◆ What is expected
Whenever a line in the listing contains "should", copy that line.

◆ Dataset entries
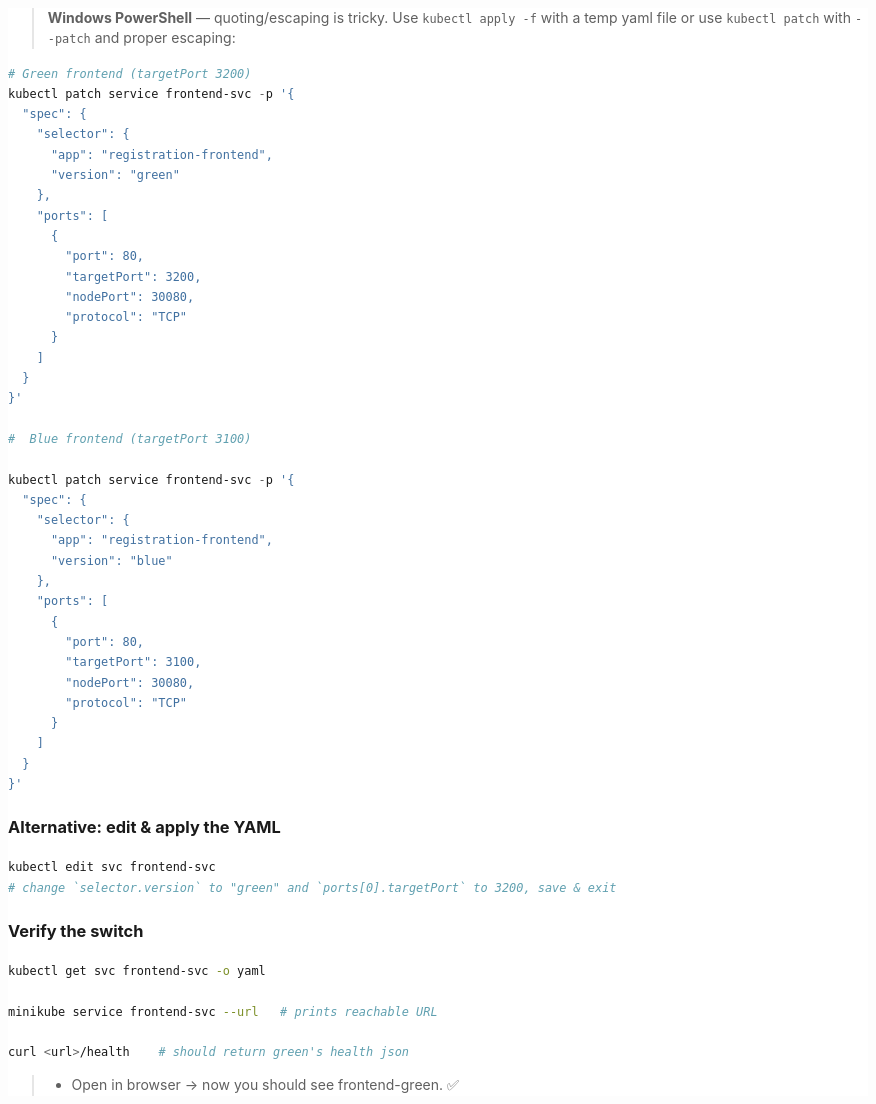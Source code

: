 > **Windows PowerShell** — quoting/escaping is tricky. Use `kubectl apply -f` with a temp yaml file or use `kubectl patch` with `--patch` and proper escaping:
```powershell
# Green frontend (targetPort 3200)
kubectl patch service frontend-svc -p '{
  "spec": {
    "selector": {
      "app": "registration-frontend",
      "version": "green"
    },
    "ports": [
      {
        "port": 80,
        "targetPort": 3200,
        "nodePort": 30080,
        "protocol": "TCP"
      }
    ]
  }
}'

#  Blue frontend (targetPort 3100)

kubectl patch service frontend-svc -p '{
  "spec": {
    "selector": {
      "app": "registration-frontend",
      "version": "blue"
    },
    "ports": [
      {
        "port": 80,
        "targetPort": 3100,
        "nodePort": 30080,
        "protocol": "TCP"
      }
    ]
  }
}'
```

### Alternative: edit & apply the YAML
```bash
kubectl edit svc frontend-svc
# change `selector.version` to "green" and `ports[0].targetPort` to 3200, save & exit
```

### Verify the switch
```bash
kubectl get svc frontend-svc -o yaml

minikube service frontend-svc --url   # prints reachable URL

curl <url>/health    # should return green's health json
```
>  - Open in browser → now you should see frontend-green. ✅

◆ The completed task
curl <url>/health    # should return green's health json
>  - Open in browser → now you should see frontend-green. ✅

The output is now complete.